* _ACTIVITY_: Show each line of the data below in which "mbox" occurs.

* _INFORMATION PROVIDED_:
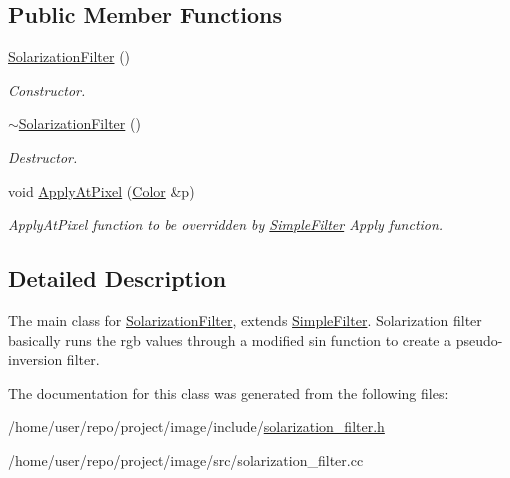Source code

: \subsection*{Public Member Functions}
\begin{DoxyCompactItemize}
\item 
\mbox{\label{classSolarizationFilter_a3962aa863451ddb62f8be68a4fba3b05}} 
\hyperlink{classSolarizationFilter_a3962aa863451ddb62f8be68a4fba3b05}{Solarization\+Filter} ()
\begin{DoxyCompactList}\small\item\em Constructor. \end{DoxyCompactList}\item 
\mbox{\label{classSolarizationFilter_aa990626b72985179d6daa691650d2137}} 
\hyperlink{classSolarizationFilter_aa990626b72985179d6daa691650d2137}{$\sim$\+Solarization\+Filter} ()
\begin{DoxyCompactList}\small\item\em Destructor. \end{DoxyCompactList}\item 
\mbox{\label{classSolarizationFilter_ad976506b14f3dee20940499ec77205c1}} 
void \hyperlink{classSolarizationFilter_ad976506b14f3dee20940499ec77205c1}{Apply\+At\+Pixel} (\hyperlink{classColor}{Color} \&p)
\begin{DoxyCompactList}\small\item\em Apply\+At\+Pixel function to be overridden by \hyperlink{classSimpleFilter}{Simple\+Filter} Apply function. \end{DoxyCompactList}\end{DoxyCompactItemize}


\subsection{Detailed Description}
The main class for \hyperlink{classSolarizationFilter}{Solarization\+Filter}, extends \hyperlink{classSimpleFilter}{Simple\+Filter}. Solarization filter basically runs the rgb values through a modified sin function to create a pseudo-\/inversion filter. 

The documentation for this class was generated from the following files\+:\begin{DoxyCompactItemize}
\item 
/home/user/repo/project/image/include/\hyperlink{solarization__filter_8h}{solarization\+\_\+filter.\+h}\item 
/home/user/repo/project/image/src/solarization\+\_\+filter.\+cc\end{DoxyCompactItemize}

...

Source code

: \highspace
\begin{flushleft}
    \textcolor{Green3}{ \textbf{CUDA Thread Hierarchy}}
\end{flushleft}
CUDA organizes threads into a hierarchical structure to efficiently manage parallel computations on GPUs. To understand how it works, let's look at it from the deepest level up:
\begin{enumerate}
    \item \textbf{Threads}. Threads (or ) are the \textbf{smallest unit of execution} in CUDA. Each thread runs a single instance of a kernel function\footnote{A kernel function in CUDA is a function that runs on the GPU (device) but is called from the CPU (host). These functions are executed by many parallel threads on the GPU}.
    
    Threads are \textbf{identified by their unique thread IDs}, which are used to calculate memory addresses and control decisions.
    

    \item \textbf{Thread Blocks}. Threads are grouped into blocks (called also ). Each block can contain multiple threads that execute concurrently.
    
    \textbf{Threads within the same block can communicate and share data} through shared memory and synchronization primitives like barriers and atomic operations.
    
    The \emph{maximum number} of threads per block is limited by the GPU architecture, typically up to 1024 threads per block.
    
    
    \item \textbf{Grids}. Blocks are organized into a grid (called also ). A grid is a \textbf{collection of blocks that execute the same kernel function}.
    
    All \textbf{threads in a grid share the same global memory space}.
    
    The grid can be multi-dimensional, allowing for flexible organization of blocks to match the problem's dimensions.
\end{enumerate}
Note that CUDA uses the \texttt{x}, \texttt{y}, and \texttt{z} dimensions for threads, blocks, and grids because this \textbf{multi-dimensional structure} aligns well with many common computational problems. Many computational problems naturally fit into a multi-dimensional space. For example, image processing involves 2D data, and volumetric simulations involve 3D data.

* _TASK ANSWER_:
\mbox{\label{classSolarizationFilter_a3962aa863451ddb62f8be68a4fba3b05}} 
\mbox{\label{classSolarizationFilter_aa990626b72985179d6daa691650d2137}} 
\mbox{\label{classSolarizationFilter_ad976506b14f3dee20940499ec77205c1}} 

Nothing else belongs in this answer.